Perhaps more devastating (and certainly more exciting) than the Civil War for nineteenth-century New Yorkers was the great fire that consumed P.T. Barnum’s American Museum in 1865.  On this day in theatre history–July 13–Barnum’s famed establishment burned to the ground taking with it several nearby buildings and flooding the streets of lower Manhattan with scores of escaped exotic animals, along with scores of impromptu and intoxicated ersatz big-game hunters on the lookout for that rare moment of imagined heroism that only alcohol can enhance.  The next day, local papers were full of extraordinary tales of self-reported bravery from the many people who witnessed (or claimed to have witnessed) the event, in addition to many graphic and lurid details of the animals’ sad deaths happily provided by the partially sober.

Ned the Seal survived, thank goodness--while tales of hunting kangaroos on  Broad Street persisted for days... or at least until the beer ran out.

Ned the Seal survived, thank goodness–while tales of hunting kangaroos on Broad Street persisted for days… or at least until the beer ran out.

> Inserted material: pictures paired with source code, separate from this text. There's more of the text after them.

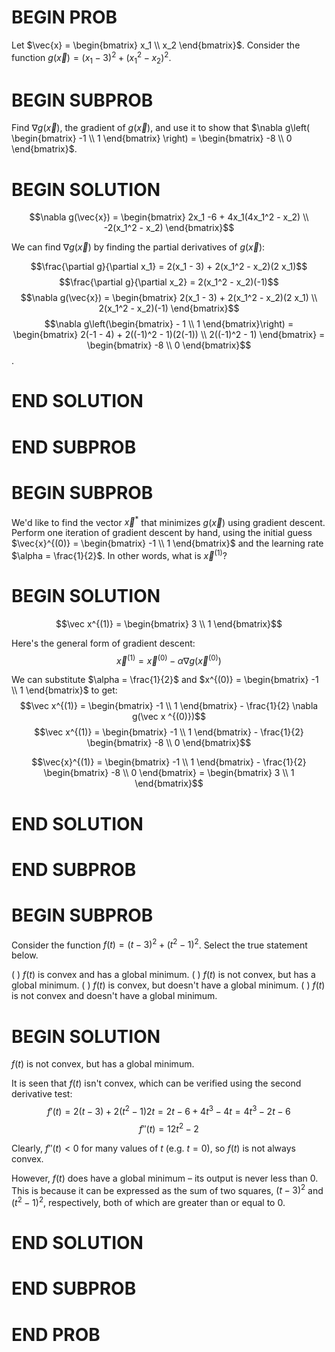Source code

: # BEGIN PROB

Let $\vec{x} = \begin{bmatrix} x_1 \\ x_2 \end{bmatrix}$. Consider the
function $g(\vec{x}) = (x_1 - 3)^2 + (x_1^2 - x_2)^2$.

# BEGIN SUBPROB

Find $\nabla g(\vec{x})$, the gradient of $g(\vec{x})$, and use it to
show that
$\nabla g\left( \begin{bmatrix} -1 \\ 1 \end{bmatrix} \right) = \begin{bmatrix} -8 \\ 0 \end{bmatrix}$.

# BEGIN SOLUTION

$$\nabla g(\vec{x}) = \begin{bmatrix} 2x_1 -6 + 4x_1(4x_1^2 - x_2) \\ -2(x_1^2 - x_2) \end{bmatrix}$$

We can find $\nabla g(\vec{x})$ by finding the partial derivatives of $g(\vec{x})$:

$$\frac{\partial g}{\partial x_1} = 2(x_1 - 3) + 2(x_1^2 - x_2)(2 x_1)$$
$$\frac{\partial g}{\partial x_2} = 2(x_1^2 - x_2)(-1)$$
$$\nabla g(\vec{x}) = \begin{bmatrix} 2(x_1 - 3) + 2(x_1^2 - x_2)(2 x_1) \\ 2(x_1^2 - x_2)(-1) \end{bmatrix}$$
$$\nabla g\left(\begin{bmatrix} - 1 \\ 1 \end{bmatrix}\right) = \begin{bmatrix} 2(-1 - 4) + 2((-1)^2 - 1)(2(-1)) \\ 2((-1)^2 - 1) \end{bmatrix} = \begin{bmatrix} -8 \\ 0 \end{bmatrix}$$.

# END SOLUTION

# END SUBPROB

# BEGIN SUBPROB

We'd like to find the vector $\vec{x}^*$ that minimizes $g(\vec{x})$
using gradient descent. Perform one iteration of gradient descent by
hand, using the initial guess
$\vec{x}^{(0)} = \begin{bmatrix} -1 \\ 1 \end{bmatrix}$ and the learning
rate $\alpha = \frac{1}{2}$. In other words, what is $\vec{x}^{(1)}$?

# BEGIN SOLUTION

$$\vec x^{(1)} = \begin{bmatrix} 3 \\ 1 \end{bmatrix}$$

Here's the general form of gradient descent:
$$\vec x^{(1)} = \vec{x}^{(0)} - \alpha \nabla g(\vec{x}^{(0)})$$

We can substitute $\alpha = \frac{1}{2}$ and $x^{(0)} = \begin{bmatrix} -1 \\ 1 \end{bmatrix}$ to get:
$$\vec x^{(1)} = \begin{bmatrix} -1 \\ 1 \end{bmatrix} - \frac{1}{2} \nabla g(\vec x ^{(0)})$$
$$\vec x^{(1)} = \begin{bmatrix} -1 \\ 1 \end{bmatrix} - \frac{1}{2} \begin{bmatrix} -8 \\ 0 \end{bmatrix}$$

$$\vec{x}^{(1)} = \begin{bmatrix} -1 \\ 1 \end{bmatrix} - \frac{1}{2} \begin{bmatrix} -8 \\ 0 \end{bmatrix} = \begin{bmatrix} 3 \\ 1 \end{bmatrix}$$

# END SOLUTION

# END SUBPROB

# BEGIN SUBPROB

Consider the function $f(t) = (t - 3)^2 + (t^2 - 1)^2$. Select the true
statement below.

( ) $f(t)$ is convex and has a global minimum.
( ) $f(t)$ is not convex, but has a global minimum.
( ) $f(t)$ is convex, but doesn't have a global minimum.
( ) $f(t)$ is not convex and doesn't have a global minimum.

# BEGIN SOLUTION

$f(t)$ is not convex, but has a global minimum.

It is seen that $f(t)$ isn't convex, which can be verified using the second derivative test:
$$f'(t) = 2(t - 3) + 2(t^2 - 1) 2t = 2t - 6 + 4t^3 - 4t = 4t^3 - 2t - 6$$
$$f''(t) = 12t^2 - 2$$

Clearly, $f''(t) < 0$ for many values of $t$ (e.g. $t = 0$), so $f(t)$ is not always convex.

However, $f(t)$ does have a global minimum – its output is never less than 0. This is because it can be expressed as the sum of two squares, $(t - 3)^2$ and $(t^2 - 1)^2$, respectively, both of which are greater than or equal to 0.

# END SOLUTION

# END SUBPROB

# END PROB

While indeed a number of display animals were incinerated–including two beluga whales who were left on the upper floor after their giant tank was smashed to provide instant water for quenching the fire–New Yorkers were greatly relieved when it was reported that “Ned” the trained seal was rescued.  Fortunately, no humans lost their lives.  Officials estimated that some 30,000 people milled about in the streets for hours to watch one of Barnum’s most spectacular displays.   And although it might have seemed like a devastating event for him, as usual Barnum took the bull by the horns and made the most of the conflagration–immediately announcing the building of a bigger and better museum.  In fact, the fire actually convinced Barnum to get out of the museum business once and for all.  Instead, he turned his attention to a new idea:  traveling circuses.  And the rest, as they say, is history…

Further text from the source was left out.